There are times when I need rest. There’s a song by Thrice called Come All You Weary, undoubtedly based off the verse in Matthew, which happened to come on my Spotify shuffle this morning. Some lyrics:

Come all you weary with your heavy loads
Lay down your burdens find rest for your souls
Cause my yoke is easy and my burden is kind
I’ll take yours upon me and you can take mine
Come all you weary, move through the earth,
You’ve been spurned at fine restaurants and kicked out of church,
I’ve got a couple of loaves, so sit down at my feet,
Lend me your ears and we’ll break bread and eat
Come all you weary
Come gather round near me
Find rest for your souls

On the first listen I’d assumed the thought behind those words was the importance of being a great friend.

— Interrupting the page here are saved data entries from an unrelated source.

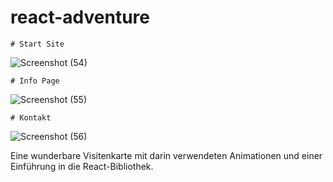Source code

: # react-adventure

    # Start Site

![Screenshot (54)](https://user-images.githubusercontent.com/108054083/232150879-0f27b07c-c75c-4a04-8b37-6a641b12ba69.png)

    # Info Page

![Screenshot (55)](https://user-images.githubusercontent.com/108054083/232150884-275ace34-6fe9-467c-bda0-1caedbac8d7a.png)

    # Kontakt

![Screenshot (56)](https://user-images.githubusercontent.com/108054083/232150886-d8cca1bf-bf04-41d3-bd6d-bb4d31174fb2.png)

Eine wunderbare Visitenkarte mit darin verwendeten Animationen und einer Einführung in die React-Bibliothek.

Friends typically lead us to rest, and rest does not imply going to sleep. Often times rest is learning the truth of ourselves which we were too afraid to face. Friends should be able to lack the protection filters one has in place, guarding their own thoughts. The rest is the knowledge of no longer worrying in light of the bitter truth.

The second time around I thought about it a little differently. Weariness is not a physical state. I believe exhaustion carries that title. Weariness is an emotional state, where one has dealt with a problem for so long, or sought a solution for so long, mental accumen starts to decrease and hope absconded in desperation.

In the stanza, Dustin Kensrue does not write about laying down and sleeping. In fact, he challenges us to keep moving forward, but in a subtle way. As a friend, he offers the simple promise of exchanging heavy loads, where he takes the heavy one, and gives the subject the lighter one. No where does it say, “Stop,” or “Give up.”

Rest is important and our society today does not allocate much time for it. More and more places are 24 hours. More jobs ratchet production up overnight to increase profits. The world does not stop. So we shouldn’t either, right? Wrong.

I’m reminded of those blurry framed pictures in the mall where I would stare at it, cross my eyes, and after a moment a 3D image appeared in the chaos. Many of my problems arise from staring at it for too long. I become overwhelmed by the magnitude of taking a first step towards a solution that I forget to take it. When I do take that step, eventually a picture appears. It’s not clear at first but I know it’s there.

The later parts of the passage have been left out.